Take the data below and copy exactly the lines starting at the one with "Every contribution are" and finishing at the one with "### What should", both included.

--- Data to process ---

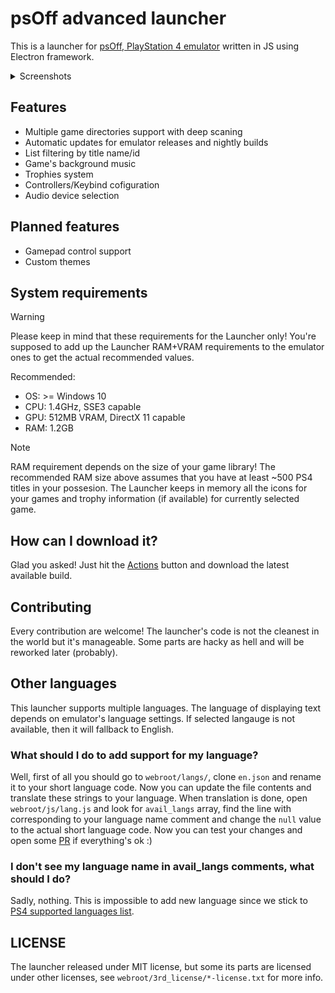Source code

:# psOff advanced launcher

This is a launcher for [psOff, PlayStation 4 emulator](https://github.com/SysRay/psOff_public/) written in JS using Electron framework.

<details>
  <summary>Screenshots</summary>

  ![screen1](/misc/screen1.png)
  ![screen2](/misc/screen2.png)
  ![screen3](/misc/screen3.png)
  ![screen4](/misc/screen4.png)
  ![screen5](/misc/screen5.png)

</details>

## Features
+ Multiple game directories support with deep scaning
+ Automatic updates for emulator releases and nightly builds
+ List filtering by title name/id
+ Game's background music
+ Trophies system
+ Controllers/Keybind cofiguration
+ Audio device selection

## Planned features
+ Gamepad control support
+ Custom themes

## System requirements

> [!WARNING]
> Please keep in mind that these requirements for the Launcher only!
> You're supposed to add up the Launcher RAM+VRAM requirements
> to the emulator ones to get the actual recommended values.

Recommended:
* OS: >= Windows 10
* CPU: 1.4GHz, SSE3 capable
* GPU: 512MB VRAM, DirectX 11 capable
* RAM: 1.2GB

> [!NOTE]
> RAM requirement depends on the size of your game library!
> The recommended RAM size above assumes that you have
> at least ~500 PS4 titles in your possesion.
> The Launcher keeps in memory all the icons for your games
> and trophy information (if available) for currently
> selected game.

## How can I download it?

Glad you asked! Just hit the [Actions](<https://github.com/igor725/adv-launch/actions?query=branch%3Amain>) button and download the latest available build.

## Contributing

Every contribution are welcome! The launcher's code is not the cleanest in the world but it's manageable.
Some parts are hacky as hell and will be reworked later (probably).

## Other languages

This launcher supports multiple languages. The language of displaying text depends on emulator's language settings. If selected langauge is not available, then it will fallback to English.

### What should I do to add support for my language?

Well, first of all you should go to `webroot/langs/`, clone `en.json` and rename it to your short language code. Now you can update the file contents and translate these strings to your language. When translation is done, open `webroot/js/lang.js` and look for `avail_langs` array, find the line with corresponding to your language name comment and change the `null` value to the actual short language code. Now you can test your changes and open some [PR](<https://github.com/igor725/adv-launch/pulls>) if everything's ok :)

### I don't see my language name in avail_langs comments, what should I do?

Sadly, nothing. This is impossible to add new language since we stick to [PS4 supported languages list](<https://www.psdevwiki.com/ps4/Languages>).

## LICENSE

The launcher released under MIT license, but some its parts are licensed under other licenses, see `webroot/3rd_license/*-license.txt` for more info.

---

» **Answer**:
Every contribution are welcome! The launcher's code is not the cleanest in the world but it's manageable.
Some parts are hacky as hell and will be reworked later (probably).

## Other languages

This launcher supports multiple languages. The language of displaying text depends on emulator's language settings. If selected langauge is not available, then it will fallback to English.

### What should I do to add support for my language?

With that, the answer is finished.